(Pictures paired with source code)
..............................
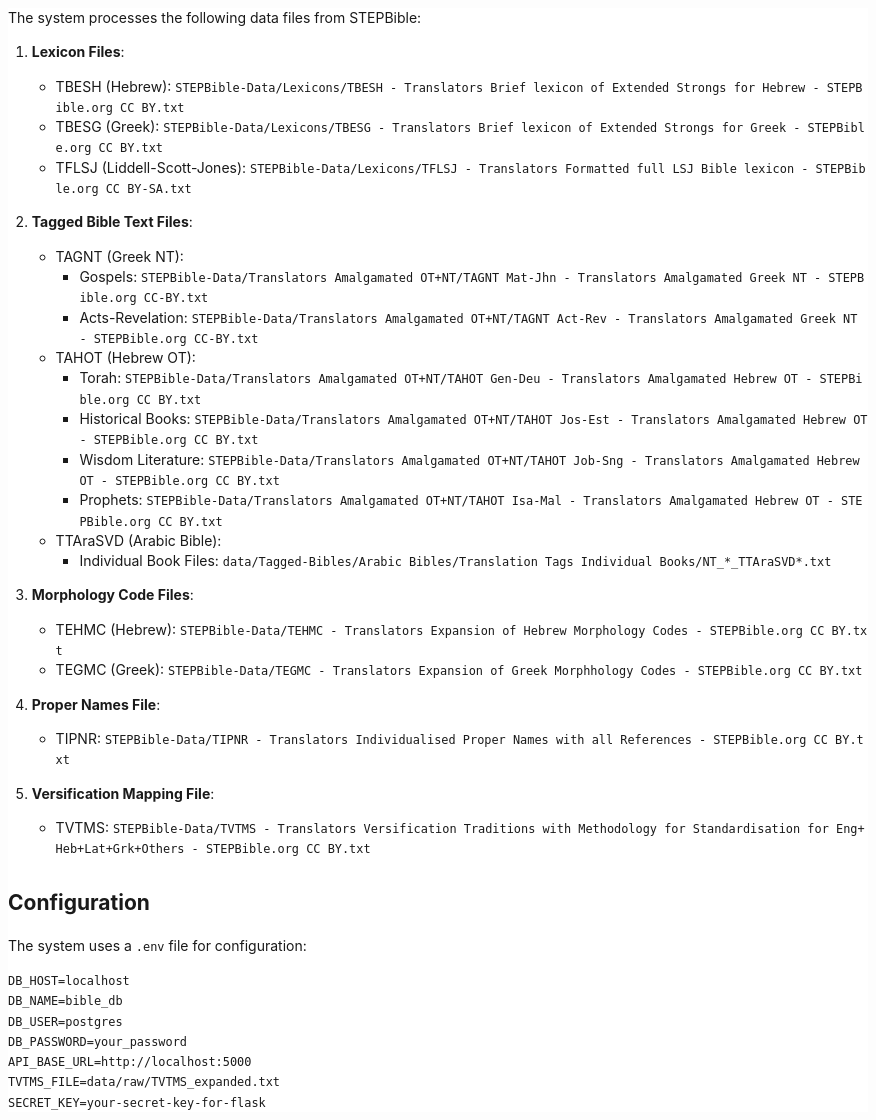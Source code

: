 The system processes the following data files from STEPBible:

1. **Lexicon Files**:
   - TBESH (Hebrew): `STEPBible-Data/Lexicons/TBESH - Translators Brief lexicon of Extended Strongs for Hebrew - STEPBible.org CC BY.txt`
   - TBESG (Greek): `STEPBible-Data/Lexicons/TBESG - Translators Brief lexicon of Extended Strongs for Greek - STEPBible.org CC BY.txt`
   - TFLSJ (Liddell-Scott-Jones): `STEPBible-Data/Lexicons/TFLSJ - Translators Formatted full LSJ Bible lexicon - STEPBible.org CC BY-SA.txt`

2. **Tagged Bible Text Files**:
   - TAGNT (Greek NT):
     - Gospels: `STEPBible-Data/Translators Amalgamated OT+NT/TAGNT Mat-Jhn - Translators Amalgamated Greek NT - STEPBible.org CC-BY.txt`
     - Acts-Revelation: `STEPBible-Data/Translators Amalgamated OT+NT/TAGNT Act-Rev - Translators Amalgamated Greek NT - STEPBible.org CC-BY.txt`
   - TAHOT (Hebrew OT): 
     - Torah: `STEPBible-Data/Translators Amalgamated OT+NT/TAHOT Gen-Deu - Translators Amalgamated Hebrew OT - STEPBible.org CC BY.txt`
     - Historical Books: `STEPBible-Data/Translators Amalgamated OT+NT/TAHOT Jos-Est - Translators Amalgamated Hebrew OT - STEPBible.org CC BY.txt`
     - Wisdom Literature: `STEPBible-Data/Translators Amalgamated OT+NT/TAHOT Job-Sng - Translators Amalgamated Hebrew OT - STEPBible.org CC BY.txt`
     - Prophets: `STEPBible-Data/Translators Amalgamated OT+NT/TAHOT Isa-Mal - Translators Amalgamated Hebrew OT - STEPBible.org CC BY.txt`
   - TTAraSVD (Arabic Bible):
     - Individual Book Files: `data/Tagged-Bibles/Arabic Bibles/Translation Tags Individual Books/NT_*_TTAraSVD*.txt`

3. **Morphology Code Files**:
   - TEHMC (Hebrew): `STEPBible-Data/TEHMC - Translators Expansion of Hebrew Morphology Codes - STEPBible.org CC BY.txt`
   - TEGMC (Greek): `STEPBible-Data/TEGMC - Translators Expansion of Greek Morphhology Codes - STEPBible.org CC BY.txt`

4. **Proper Names File**:
   - TIPNR: `STEPBible-Data/TIPNR - Translators Individualised Proper Names with all References - STEPBible.org CC BY.txt`

5. **Versification Mapping File**:
   - TVTMS: `STEPBible-Data/TVTMS - Translators Versification Traditions with Methodology for Standardisation for Eng+Heb+Lat+Grk+Others - STEPBible.org CC BY.txt`

## Configuration

The system uses a `.env` file for configuration:

```
DB_HOST=localhost
DB_NAME=bible_db
DB_USER=postgres
DB_PASSWORD=your_password
API_BASE_URL=http://localhost:5000
TVTMS_FILE=data/raw/TVTMS_expanded.txt
SECRET_KEY=your-secret-key-for-flask
```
..............................
Retype the data above exactly; pictures are not part of the copy.

*Reply:*
Source code

: The system processes the following data files from STEPBible:

1. **Lexicon Files**:
   - TBESH (Hebrew): `STEPBible-Data/Lexicons/TBESH - Translators Brief lexicon of Extended Strongs for Hebrew - STEPBible.org CC BY.txt`
   - TBESG (Greek): `STEPBible-Data/Lexicons/TBESG - Translators Brief lexicon of Extended Strongs for Greek - STEPBible.org CC BY.txt`
   - TFLSJ (Liddell-Scott-Jones): `STEPBible-Data/Lexicons/TFLSJ - Translators Formatted full LSJ Bible lexicon - STEPBible.org CC BY-SA.txt`

2. **Tagged Bible Text Files**:
   - TAGNT (Greek NT):
     - Gospels: `STEPBible-Data/Translators Amalgamated OT+NT/TAGNT Mat-Jhn - Translators Amalgamated Greek NT - STEPBible.org CC-BY.txt`
     - Acts-Revelation: `STEPBible-Data/Translators Amalgamated OT+NT/TAGNT Act-Rev - Translators Amalgamated Greek NT - STEPBible.org CC-BY.txt`
   - TAHOT (Hebrew OT): 
     - Torah: `STEPBible-Data/Translators Amalgamated OT+NT/TAHOT Gen-Deu - Translators Amalgamated Hebrew OT - STEPBible.org CC BY.txt`
     - Historical Books: `STEPBible-Data/Translators Amalgamated OT+NT/TAHOT Jos-Est - Translators Amalgamated Hebrew OT - STEPBible.org CC BY.txt`
     - Wisdom Literature: `STEPBible-Data/Translators Amalgamated OT+NT/TAHOT Job-Sng - Translators Amalgamated Hebrew OT - STEPBible.org CC BY.txt`
     - Prophets: `STEPBible-Data/Translators Amalgamated OT+NT/TAHOT Isa-Mal - Translators Amalgamated Hebrew OT - STEPBible.org CC BY.txt`
   - TTAraSVD (Arabic Bible):
     - Individual Book Files: `data/Tagged-Bibles/Arabic Bibles/Translation Tags Individual Books/NT_*_TTAraSVD*.txt`

3. **Morphology Code Files**:
   - TEHMC (Hebrew): `STEPBible-Data/TEHMC - Translators Expansion of Hebrew Morphology Codes - STEPBible.org CC BY.txt`
   - TEGMC (Greek): `STEPBible-Data/TEGMC - Translators Expansion of Greek Morphhology Codes - STEPBible.org CC BY.txt`

4. **Proper Names File**:
   - TIPNR: `STEPBible-Data/TIPNR - Translators Individualised Proper Names with all References - STEPBible.org CC BY.txt`

5. **Versification Mapping File**:
   - TVTMS: `STEPBible-Data/TVTMS - Translators Versification Traditions with Methodology for Standardisation for Eng+Heb+Lat+Grk+Others - STEPBible.org CC BY.txt`

## Configuration

The system uses a `.env` file for configuration:

```
DB_HOST=localhost
DB_NAME=bible_db
DB_USER=postgres
DB_PASSWORD=your_password
API_BASE_URL=http://localhost:5000
TVTMS_FILE=data/raw/TVTMS_expanded.txt
SECRET_KEY=your-secret-key-for-flask
```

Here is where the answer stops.